Сталинский Большой террор оказал глубокое влияние на производство знания в Советском Союзе. Но, возможно, удивительнее всего то, что и в эти годы этнографы и другие эксперты продолжали играть активную роль в процессе формирования Советского государства. Несомненно, эксперты работали в обстановке страха и ограничений и понимали, что их роль – служить режиму. Отнюдь не на такого рода сотрудничество рассчитывали некогда Сергей Ольденбург и его коллеги. Однако этнографы больше не могли пожаловаться на то, что государство пренебрегает экспертным знанием. Советский Союз, в отличие от царской России, претендовал на роль научного государства – и даже в разгар Большого террора продолжал опираться на экспертов и даваемое ими научное обоснование его политики. Поэтому даже Сталин (считавший себя экспертом в большинстве областей) обратился к этнографам для подготовки нового списка национальностей к переписи 1939 года. Этнографы, со своей стороны, стремились исполнить требования режима и сохранить ощущение себя профессионалами. Они мучительно пытались объяснить даже явно политические решения в научных терминах, зачастую впадая при этом в самообман. Своими усилиями эксперты помогли подчинить население советской власти и осуществили полную советизацию собственной дисциплины.
ЭПИЛОГ
Наш грандиозный по своей исторической значимости социальный эксперимент совершался отнюдь не в лаборатории.
Имея историю в союзниках, они [большевики] намерены выстроить в должном порядке факты будущего и загнать всех, до кого дотянутся, на единственно верный путь к прогрессу и цивилизации.
В 1947 году ученый-юрист и бывший чиновник Наркомнаца Илья Трайнин опубликовал две книги. Первая была посвящена Австро-Венгерской империи, но с явной целью провести сравнение с Советским Союзом. На ее страницах Трайнин исследовал взлет и падение государства Габсбургов, уделив основное внимание «национальным противоречиям», приведшим к его гибели в 1918 году[1151]
. Вторая была посвящена Советскому многонациональному государству. Но и в ней Трайнин постоянно сравнивал Советский Союз с Австро-Венгерской империей, ссылаясь на «несостоятельность тех иностранных журналистов», которые утверждали, будто «советское многонациональное государство представляет искусственное и нежизненное сооружение» и «Советский Союз ждет судьба Австро-Венгрии»[1152].Трайнин отмечал, что враги Советского Союза ухватились за это сравнение во время Великой Отечественной войны и попытались «посеять национальный раздор» среди советского населения в надежде, что СССР «распадется на составные части», подобно Австро-Венгрии во время Первой мировой войны[1153]

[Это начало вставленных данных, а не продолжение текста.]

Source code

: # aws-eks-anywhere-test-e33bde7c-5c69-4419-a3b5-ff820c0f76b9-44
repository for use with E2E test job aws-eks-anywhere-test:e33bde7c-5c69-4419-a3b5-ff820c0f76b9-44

. В обеих работах Трайнин изображал «войну против гитлеровских захватчиков» как «серьезное испытание крепости», которое Советское социалистическое государство с успехом выдержало, сделавшись только сильнее и показав жизнеспособность своего государственного устройства[1154]. Этот триумф Трайнин приписывал советскому подходу к национальному вопросу – подходу, при котором воспитывались «дружба и братство народов», сплотившихся для спасения своего общего отечества[1155].Создание официального нарратива о трансформации Российской империи в СССР играло ключевую роль в процессе советского государственного строительства. Трайнин, специалист по советскому праву и национальному вопросу, непосредственно участвовал в формировании Советского Союза в 1920‐х и 1930‐х годах, помогая определить административно-территориальную структуру СССР и сотрудничая с другими администраторами и экспертами в деле «распространения революции» в нерусских регионах[1156]
. В те же годы он написал множество популярных и научных работ, в которых изображал этот процесс формирования государства как естественный и органичный – разворачивающийся под руководством Ленина и Сталина через последовательность исторических стадий[1157]. Трайнин исключил из этого нарратива существенную часть насилия и террора, сопровождавших установление советской власти, распространение и ускорение революции. Не упоминал он и тех экспертов и администраторов, которые помогли большевикам совершить концептуальное завоевание бывшей Российской империи и реализовать амбициозную революционную повестку[1158]. В своих послевоенных работах Трайнин продолжал описывать формирование Советского Союза в этом же ключе; в них он зацементировал свой ранний нарратив, куда добавил войну[1159].